API Format (what we use)
Top-level keys are string node IDs. Each node has class_type and inputs:
{
"3": {
"class_type": "KSampler",
"inputs": {
"seed": 156680208700286,
"steps": 20,
"cfg": 8,
"sampler_name": "euler",
"scheduler": "normal",
"denoise": 1.0,
"model": ["4", 0],
"positive": ["6", 0],
"negative": ["7", 0],
"latent_image": ["5", 0]
},
"_meta": {"title": "KSampler"}
},
"4": {
"class_type": "CheckpointLoaderSimple",
"inputs": {
"ckpt_name": "v1-5-pruned-emaonly.safetensors"
}
},
"5": {
"class_type": "EmptyLatentImage",
"inputs": {"width": 512, "height": 512, "batch_size": 1}
},
"6": {
"class_type": "CLIPTextEncode",
"inputs": {
"text": "a beautiful cat",
"clip": ["4", 1]
}
},
"7": {
"class_type": "CLIPTextEncode",
"inputs": {
"text": "bad quality, ugly",
"clip": ["4", 1]
}
},
"9": {
"class_type": "SaveImage",
"inputs": {
"filename_prefix": "ComfyUI",
"images": ["8", 0]
}
}
}
How to detect: Top-level keys are numeric strings, each value has class_type.

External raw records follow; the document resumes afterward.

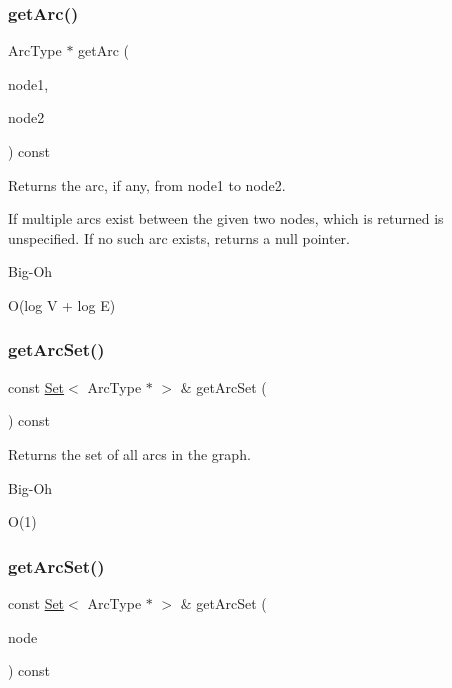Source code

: \subsubsection{\texorpdfstring{get\+Arc()}{getArc()}\hspace{0.1cm}{\footnotesize\ttfamily [2/2]}}
{\footnotesize\ttfamily Arc\+Type $\ast$ get\+Arc (\begin{DoxyParamCaption}\item[{const std\+::string \&}]{node1,  }\item[{const std\+::string \&}]{node2 }\end{DoxyParamCaption}) const}



Returns the arc, if any, from node1 to node2. 

If multiple arcs exist between the given two nodes, which is returned is unspecified. If no such arc exists, returns a null pointer. \begin{DoxyRefDesc}{Big-\/\+Oh}
\item[\mbox{\hyperlink{BigOh__BigOh000061}{Big-\/\+Oh}}]O(log V + log E) \end{DoxyRefDesc}
\mbox{\label{classGraph_a0690edaeae8d5256189ae2e8541788b5}} 
\subsubsection{\texorpdfstring{get\+Arc\+Set()}{getArcSet()}\hspace{0.1cm}{\footnotesize\ttfamily [1/3]}}
{\footnotesize\ttfamily const \mbox{\hyperlink{classSet}{Set}}$<$ Arc\+Type $\ast$ $>$ \& get\+Arc\+Set (\begin{DoxyParamCaption}{ }\end{DoxyParamCaption}) const}



Returns the set of all arcs in the graph. 

\begin{DoxyRefDesc}{Big-\/\+Oh}
\item[\mbox{\hyperlink{BigOh__BigOh000062}{Big-\/\+Oh}}]O(1) \end{DoxyRefDesc}
\mbox{\label{classGraph_a17cfc7f4d8c738fc6f51813f50be6400}} 
\subsubsection{\texorpdfstring{get\+Arc\+Set()}{getArcSet()}\hspace{0.1cm}{\footnotesize\ttfamily [2/3]}}
{\footnotesize\ttfamily const \mbox{\hyperlink{classSet}{Set}}$<$ Arc\+Type $\ast$ $>$ \& get\+Arc\+Set (\begin{DoxyParamCaption}\item[{Node\+Type $\ast$}]{node }\end{DoxyParamCaption}) const}



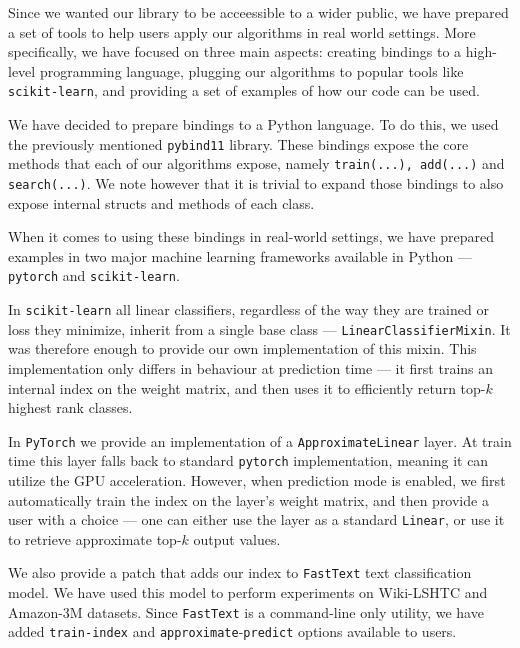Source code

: Since we wanted our library to be acceessible to a wider public, we have prepared
a set of tools to help users apply our algorithms in real world settings. More specifically,
we have focused on three main aspects: creating bindings to a high-level programming language,
plugging our algorithms to popular tools like \texttt{scikit-learn}, and providing a set
of examples of how our code can be used.

We have decided to prepare bindings to a Python language. To do this, we used
the previously mentioned \texttt{pybind11} library. These bindings expose the core methods that
each of our algorithms expose, namely \texttt{train(...), add(...)} and \texttt{search(...)}.
We note however that it is trivial to expand those bindings to also expose internal
structs and methods of each class.

When it comes to using these bindings in real-world settings, we have prepared examples
in two major machine learning frameworks available in Python --- \texttt{pytorch}
and \texttt{scikit-learn}.

In \texttt{scikit-learn} all linear classifiers, regardless of the way they are trained
or loss they minimize, inherit from a single base class --- \texttt{LinearClassifierMixin}.
It was therefore enough to provide our own implementation of this mixin. This implementation
only differs in behaviour at prediction time --- it first trains an internal index on the
weight matrix, and then uses it to efficiently return top-$k$ highest rank classes.

In \texttt{PyTorch} we provide an implementation of a \texttt{ApproximateLinear} layer.
At train time this layer falls back to standard \texttt{pytorch} implementation, meaning
it can utilize the GPU acceleration. However, when prediction mode is enabled, we first
automatically train the index on the layer's weight matrix, and then provide a user with
a choice --- one can either use the layer as a standard \texttt{Linear}, or use it
to retrieve approximate top-$k$ output values.

We also provide a patch that adds our index to \texttt{FastText} text classification model.
We have used this model to perform experiments on Wiki-LSHTC and Amazon-3M datasets.
Since \texttt{FastText} is a command-line only utility, we have added \texttt{train-index}
and \texttt{approximate}-\texttt{predict} options available to users.
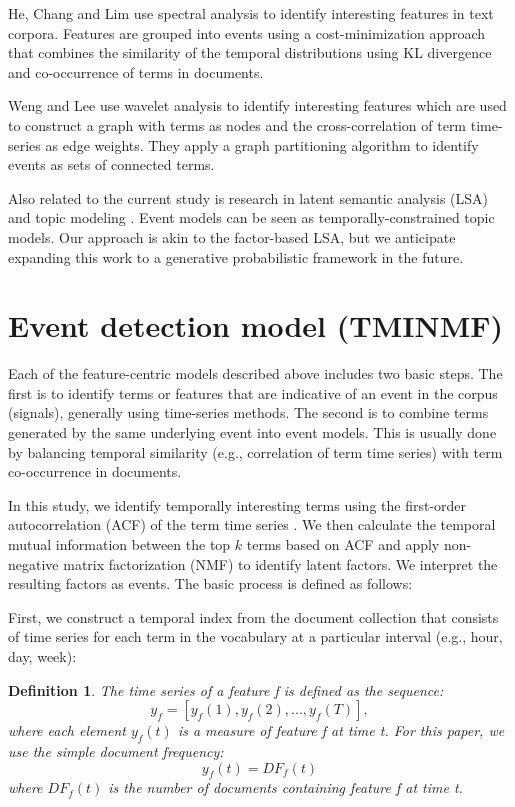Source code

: \documentclass{sig-alternate}
\newtheorem{definition}{Definition}
\begin{document}
He, Chang and Lim \cite{He2007} use spectral analysis to identify interesting features in text corpora. Features are grouped into events using a cost-minimization approach that combines the similarity of the temporal distributions using KL divergence and co-occurrence of terms in documents. 

Weng and Lee \cite{Weng2011} use wavelet analysis to identify interesting features which are used to construct a graph with terms as nodes and the cross-correlation of term time-series as edge weights. They apply a graph partitioning algorithm to identify events as sets of connected terms. 

Also related to the current study is research in latent semantic analysis (LSA) \cite{Deerwester1990, Hofmann1999} and topic modeling \cite{Blei2003}.  Event models can be seen as temporally-constrained topic models. Our approach is akin to the factor-based LSA, but we anticipate expanding this work to a generative probabilistic framework in the future.  




\section{Event detection model (TMINMF)}	

Each of the feature-centric models described above includes two basic steps. The first is to identify terms or features that are indicative of an event in the corpus (signals), generally using time-series methods. The second is to combine terms generated by the same underlying event into event models.  This is usually done by balancing temporal similarity (e.g., correlation of term time series) with term co-occurrence in documents.

In this study, we identify temporally interesting terms using the first-order autocorrelation (ACF) of the term time series \cite{Jones2007}. We then calculate the temporal mutual information between the top $k$ terms based on ACF and apply non-negative matrix factorization (NMF) to identify latent factors. We interpret the resulting factors as events. The basic process is defined as follows:

First, we construct a temporal index from the document collection that consists of time series for each term in the vocabulary at a particular interval (e.g., hour, day, week):
\begin{definition}
 The time series of a feature f is defined as the sequence:
\[
y_f = [y_f(1), y_f(2), ..., y_f(T)],
\]
where each element $y_f(t)$ is a measure of feature f at time t. For this paper, we use the simple document frequency:
\[
	y_f(t) = DF_f(t)
\]
where $DF_f(t)$ is the number of documents containing feature f at time t.
\end{definition}
\end{document}
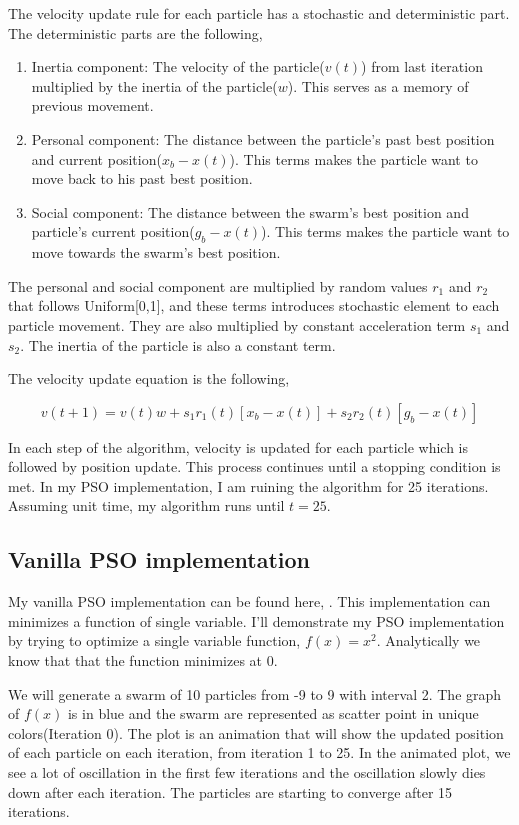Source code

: \documentclass{article}
\begin{document}
The velocity update rule for each particle has a stochastic and deterministic part. The deterministic parts are the following,
\begin{enumerate}
\item Inertia component: The velocity of the particle($v(t)$) from last iteration multiplied by the inertia of the particle($w$). This serves as a memory of previous movement.
\item Personal component: The distance between the particle's past best position and current position($x_b - x(t)$). This terms makes the particle want to move back to his past best position. 
\item Social component: The distance between the swarm's best position and particle's current position($g_b - x(t)$).  This terms makes the particle want to move towards the swarm's best position.
\end{enumerate}

The personal and social component are multiplied by random values $r_1$ and $r_2$ that follows Uniform[0,1], and these terms introduces stochastic element to each particle movement. They are also multiplied by constant acceleration term $s_1$ and $s_2$. The inertia of the particle is also a constant term. 

The velocity update equation is the following,

\begin{equation}
v(t+1) = v(t)w + s_1 r_1(t)[x_b - x(t)] +  s_2 r_2(t)[g_b - x(t)]
\end{equation}

In each step of the algorithm, velocity is updated for each particle which is followed by position update. This process continues until a stopping condition is met. In my PSO implementation, I am ruining the algorithm for 25 iterations. Assuming unit time, my algorithm runs until $t=25$.

\subsection{Vanilla PSO implementation}

My vanilla PSO implementation can be found here, \cite{irfan_2021}. This implementation can minimizes a function of single variable. I'll demonstrate my PSO implementation by trying to optimize a single variable function, $f(x) = x^2$. Analytically we know that that the function minimizes at 0.

We will generate a swarm of 10 particles from -9 to 9 with interval 2. The graph of $f(x)$ is in blue and the swarm are represented as scatter point in unique colors(Iteration 0). The plot is an animation that will show the updated position of each particle on each iteration, from iteration 1 to 25. In the animated plot, we see a lot of oscillation in the first few iterations and the oscillation slowly dies down after each iteration. The particles are starting to converge after 15 iterations.  
\end{document}

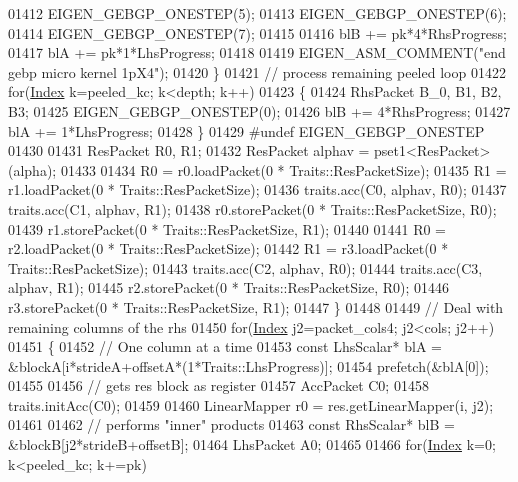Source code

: \begin{DoxyCode}
01412             EIGEN\_GEBGP\_ONESTEP(5);
01413             EIGEN\_GEBGP\_ONESTEP(6);
01414             EIGEN\_GEBGP\_ONESTEP(7);
01415 
01416             blB += pk*4*RhsProgress;
01417             blA += pk*1*LhsProgress;
01418 
01419             EIGEN\_ASM\_COMMENT(\textcolor{stringliteral}{"end gebp micro kernel 1pX4"});
01420           \}
01421           \textcolor{comment}{// process remaining peeled loop}
01422           \textcolor{keywordflow}{for}(\hyperlink{namespace_eigen_a62e77e0933482dafde8fe197d9a2cfde}{Index} k=peeled\_kc; k<depth; k++)
01423           \{
01424             RhsPacket B\_0, B1, B2, B3;
01425             EIGEN\_GEBGP\_ONESTEP(0);
01426             blB += 4*RhsProgress;
01427             blA += 1*LhsProgress;
01428           \}
01429 \textcolor{preprocessor}{#undef EIGEN\_GEBGP\_ONESTEP}
01430 
01431           ResPacket R0, R1;
01432           ResPacket alphav = pset1<ResPacket>(alpha);
01433 
01434           R0 = r0.loadPacket(0 * Traits::ResPacketSize);
01435           R1 = r1.loadPacket(0 * Traits::ResPacketSize);
01436           traits.acc(C0, alphav, R0);
01437           traits.acc(C1,  alphav, R1);
01438           r0.storePacket(0 * Traits::ResPacketSize, R0);
01439           r1.storePacket(0 * Traits::ResPacketSize, R1);
01440 
01441           R0 = r2.loadPacket(0 * Traits::ResPacketSize);
01442           R1 = r3.loadPacket(0 * Traits::ResPacketSize);
01443           traits.acc(C2,  alphav, R0);
01444           traits.acc(C3,  alphav, R1);
01445           r2.storePacket(0 * Traits::ResPacketSize, R0);
01446           r3.storePacket(0 * Traits::ResPacketSize, R1);
01447         \}
01448 
01449         \textcolor{comment}{// Deal with remaining columns of the rhs}
01450         \textcolor{keywordflow}{for}(\hyperlink{namespace_eigen_a62e77e0933482dafde8fe197d9a2cfde}{Index} j2=packet\_cols4; j2<cols; j2++)
01451         \{
01452           \textcolor{comment}{// One column at a time}
01453           \textcolor{keyword}{const} LhsScalar* blA = &blockA[i*strideA+offsetA*(1*Traits::LhsProgress)];
01454           prefetch(&blA[0]);
01455 
01456           \textcolor{comment}{// gets res block as register}
01457           AccPacket C0;
01458           traits.initAcc(C0);
01459 
01460           LinearMapper r0 = res.getLinearMapper(i, j2);
01461 
01462           \textcolor{comment}{// performs "inner" products}
01463           \textcolor{keyword}{const} RhsScalar* blB = &blockB[j2*strideB+offsetB];
01464           LhsPacket A0;
01465 
01466           \textcolor{keywordflow}{for}(\hyperlink{namespace_eigen_a62e77e0933482dafde8fe197d9a2cfde}{Index} k=0; k<peeled\_kc; k+=pk)

\end{DoxyCode}
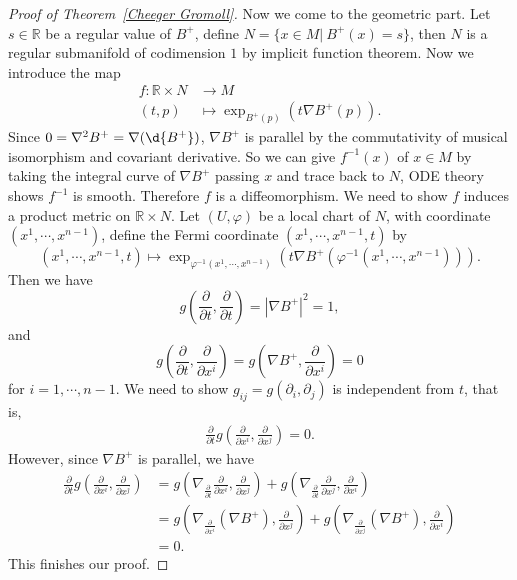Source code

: \begin{proof}[Proof of Theorem~\ref{Cheeger Gromoll}]
    Now we come to the geometric part.
    Let $s\in\mathbb{R}$ be a regular value of $B^+$, define $N=\{x\in M|\ B^+(x)=s\}$, then $N$ is a regular submanifold of codimension $1$ by implicit function theorem.
    Now we introduce the map
    \begin{align*}
        f:\mathbb{R}\times N&\to M\\
        (t,p)&\mapsto\exp_{B^+(p)}(t\nabla B^+(p)).
    \end{align*}
    Since $0=\nabla^2B^+=\nabla(\d{B^+})$, $\nabla B^+$ is parallel by the commutativity of musical isomorphism and covariant derivative.
    So we can give $f^{-1}(x)$ of $x\in M$ by taking the integral curve of $\nabla B^+$ passing $x$ and trace back to $N$, ODE theory shows $f^{-1}$ is smooth.
    Therefore $f$ is a diffeomorphism.
    We need to show $f$ induces a product metric on $\mathbb{R}\times N$.
    Let $(U,\varphi)$ be a local chart of $N$, with coordinate $(x^1,\cdots,x^{n-1})$, define the Fermi coordinate $(x^1,\cdots,x^{n-1},t)$ by
    \[(x^1,\cdots,x^{n-1},t)\mapsto\exp_{\varphi^{-1}(x^1,\cdots,x^{n-1})}(t\nabla B^+(\varphi^{-1}(x^1,\cdots,x^{n-1}))).\]
    Then we have
    \[g\left(\frac{\partial{}}{\partial{t}},\frac{\partial{}}{\partial{t}}\right)=|\nabla B^+|^2=1,\]
    and
    \[g\left(\frac{\partial{}}{\partial{t}},\frac{\partial{}}{\partial{x^i}}\right)=g\left(\nabla B^+,\frac{\partial{}}{\partial{x^i}}\right)=0\]
    for $i=1,\cdots,n-1$.
    We need to show $g_{ij}=g(\partial_i,\partial_j)$ is independent from $t$, that is,
    \begin{align*}
        \frac{\partial{}}{\partial{t}}g\left(\frac{\partial{}}{\partial{x^i}},\frac{\partial{}}{\partial{x^j}}\right)=0.
    \end{align*}
    However, since $\nabla B^+$ is parallel, we have
    \begin{align*}
        \frac{\partial{}}{\partial{t}}g\left(\frac{\partial{}}{\partial{x^i}},\frac{\partial{}}{\partial{x^j}}\right)&=g\left(\nabla_{\frac{\partial{}}{\partial{t}}}\frac{\partial{}}{\partial{x^i}},\frac{\partial{}}{\partial{x^j}}\right)+g\left(\nabla_{\frac{\partial{}}{\partial{t}}}\frac{\partial{}}{\partial{x^j}},\frac{\partial{}}{\partial{x^i}}\right)\\
        &=g\left(\nabla_{\frac{\partial{}}{\partial{x^i}}}(\nabla B^+),\frac{\partial{}}{\partial{x^j}}\right)+g\left(\nabla_{\frac{\partial{}}{\partial{x^j}}}(\nabla B^+),\frac{\partial{}}{\partial{x^i}}\right)\\
        &=0.
    \end{align*}
    This finishes our proof.
\end{proof}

Editor Format (not directly executable)
Has nodes[] and links[] arrays — the visual graph data from the ComfyUI web editor.
This is what "Save" produces. For API use, export with "Save (API Format)" instead.
How to detect: Top-level has "nodes" and "links" keys.
Input Connections
Inputs can be:
- Literal values:
"text": "a cat","seed": 42,"width": 512 - Links to other nodes:
["node_id", output_index]— e.g.,["4", 0]means output slot 0 of node "4"
Only literal values can be modified by parameter injection. Linked inputs are wiring.
Common Node Types and Their Controllable Parameters
Text Prompts
| Node Class | Key Fields |
|---|---|
CLIPTextEncode |
text (the prompt string) |
CLIPTextEncodeSDXL |
text_g, text_l, width, height |
Usually: positive prompt → one CLIPTextEncode, negative prompt → another.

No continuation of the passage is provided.